-- Work to be completed --
For the entries below, report the number of lines where the string "Moscow" appears, and only that number.

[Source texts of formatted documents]
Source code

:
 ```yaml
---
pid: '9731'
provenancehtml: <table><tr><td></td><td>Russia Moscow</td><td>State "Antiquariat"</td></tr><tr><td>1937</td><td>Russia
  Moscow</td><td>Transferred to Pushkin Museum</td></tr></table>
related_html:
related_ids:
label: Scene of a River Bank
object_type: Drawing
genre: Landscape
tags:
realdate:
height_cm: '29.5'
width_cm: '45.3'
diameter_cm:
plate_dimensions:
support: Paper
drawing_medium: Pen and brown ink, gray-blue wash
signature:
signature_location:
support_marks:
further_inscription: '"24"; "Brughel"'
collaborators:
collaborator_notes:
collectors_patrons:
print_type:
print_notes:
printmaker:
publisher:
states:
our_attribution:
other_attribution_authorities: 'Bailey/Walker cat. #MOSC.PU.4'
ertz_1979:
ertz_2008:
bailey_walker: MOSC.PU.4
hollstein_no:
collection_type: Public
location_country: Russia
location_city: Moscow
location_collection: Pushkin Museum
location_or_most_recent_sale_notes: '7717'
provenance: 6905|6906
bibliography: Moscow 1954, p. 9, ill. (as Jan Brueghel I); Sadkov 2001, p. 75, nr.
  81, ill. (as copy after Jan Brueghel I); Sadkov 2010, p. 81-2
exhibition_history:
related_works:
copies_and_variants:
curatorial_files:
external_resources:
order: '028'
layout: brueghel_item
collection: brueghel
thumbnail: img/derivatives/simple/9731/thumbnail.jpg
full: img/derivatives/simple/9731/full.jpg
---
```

-- Response --
4